_WHAT IS NEEDED_
Please reproduce the listing below exactly, leaving out every picture.

_INFORMATION_
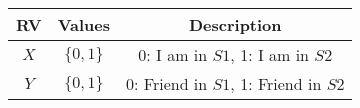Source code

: 
\begin{center}
\begin{tabular}{|c|c|c|}
\hline
\textbf{RV}& \textbf{Values} & \textbf{Description} \\ \hline
$X$		   & 	$\{0,1\}$		&   0: I am in $S1$, 1: I am in $S2$\\ \hline
$Y$ 		   & 	$\{0,1\}$	&	0: Friend in $S1$, 1: Friend in $S2$\\ \hline
\end{tabular}
\end{center}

_RESULT FOR THIS EXERCISE_
Source code

: 
\begin{center}
\begin{tabular}{|c|c|c|}
\hline
\textbf{RV}& \textbf{Values} & \textbf{Description} \\ \hline
$X$		   & 	$\{0,1\}$		&   0: I am in $S1$, 1: I am in $S2$\\ \hline
$Y$ 		   & 	$\{0,1\}$	&	0: Friend in $S1$, 1: Friend in $S2$\\ \hline
\end{tabular}
\end{center}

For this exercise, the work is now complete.